— Exercise input —

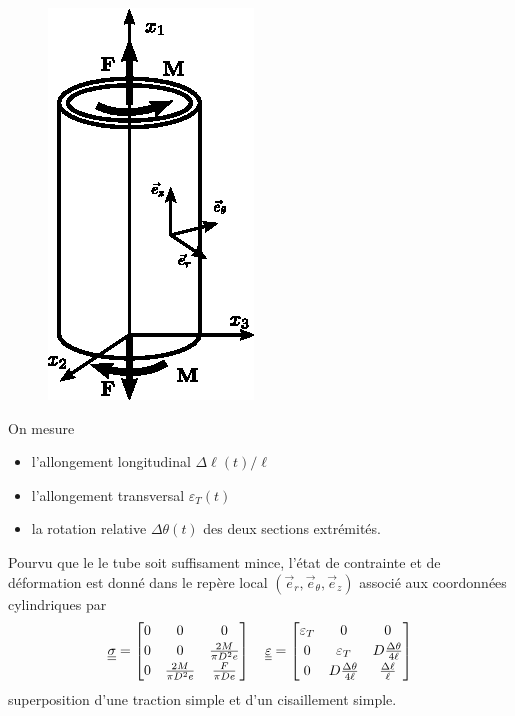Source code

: \begin{figure}
    \begin{center}
        \includegraphics{../images/T1_Ch04-0008}
    \end{center}
\end{figure}
On mesure
\begin{itemize}
    \item l'allongement longitudinal $\Delta \ell(t)/\ell$
    \item l'allongement transversal $\varepsilon_T(t)$
    \item la rotation relative $\Delta \theta(t)$ des deux sections extrémités.
\end{itemize}
Pourvu que le le tube soit suffisament mince, l'état de contrainte et de déformation est donné dans le repère local $(\vec{e}_r, \vec{e}_{\theta}, \vec{e}_z)$ associé aux coordonnées cylindriques par
\begin{equation}
    \underline{\underline{\sigma}} =
    \begin{bmatrix}
        0 & 0 & 0 \\[2pt]
        0 & 0 & \frac{2M}{\pi D^2 e} \\[2pt]
        0 & \frac{2M}{\pi D^2 e} & \frac{F}{\pi D e}
    \end{bmatrix}
    \quad
    \underline{\underline{\varepsilon}} = 
    \begin{bmatrix}
        \varepsilon_T & 0 & 0 \\[2pt]
        0 & \varepsilon_T & D \frac{\Delta \theta}{4 \ell} \\[2pt]
        0 & D \frac{\Delta \theta}{4\ell} & \frac{\Delta \ell}{\ell}
    \end{bmatrix}
    \label{eq:Ch04-036}
\end{equation}
superposition d'une traction simple et d'un cisaillement simple.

— What to produce —
What you return should be the whole listing, word for word, without its pictures.

— Answer space —
Source code

: \begin{figure}
    \begin{center}
        \includegraphics{../images/T1_Ch04-0008}
    \end{center}
\end{figure}
On mesure
\begin{itemize}
    \item l'allongement longitudinal $\Delta \ell(t)/\ell$
    \item l'allongement transversal $\varepsilon_T(t)$
    \item la rotation relative $\Delta \theta(t)$ des deux sections extrémités.
\end{itemize}
Pourvu que le le tube soit suffisament mince, l'état de contrainte et de déformation est donné dans le repère local $(\vec{e}_r, \vec{e}_{\theta}, \vec{e}_z)$ associé aux coordonnées cylindriques par
\begin{equation}
    \underline{\underline{\sigma}} =
    \begin{bmatrix}
        0 & 0 & 0 \\[2pt]
        0 & 0 & \frac{2M}{\pi D^2 e} \\[2pt]
        0 & \frac{2M}{\pi D^2 e} & \frac{F}{\pi D e}
    \end{bmatrix}
    \quad
    \underline{\underline{\varepsilon}} = 
    \begin{bmatrix}
        \varepsilon_T & 0 & 0 \\[2pt]
        0 & \varepsilon_T & D \frac{\Delta \theta}{4 \ell} \\[2pt]
        0 & D \frac{\Delta \theta}{4\ell} & \frac{\Delta \ell}{\ell}
    \end{bmatrix}
    \label{eq:Ch04-036}
\end{equation}
superposition d'une traction simple et d'un cisaillement simple.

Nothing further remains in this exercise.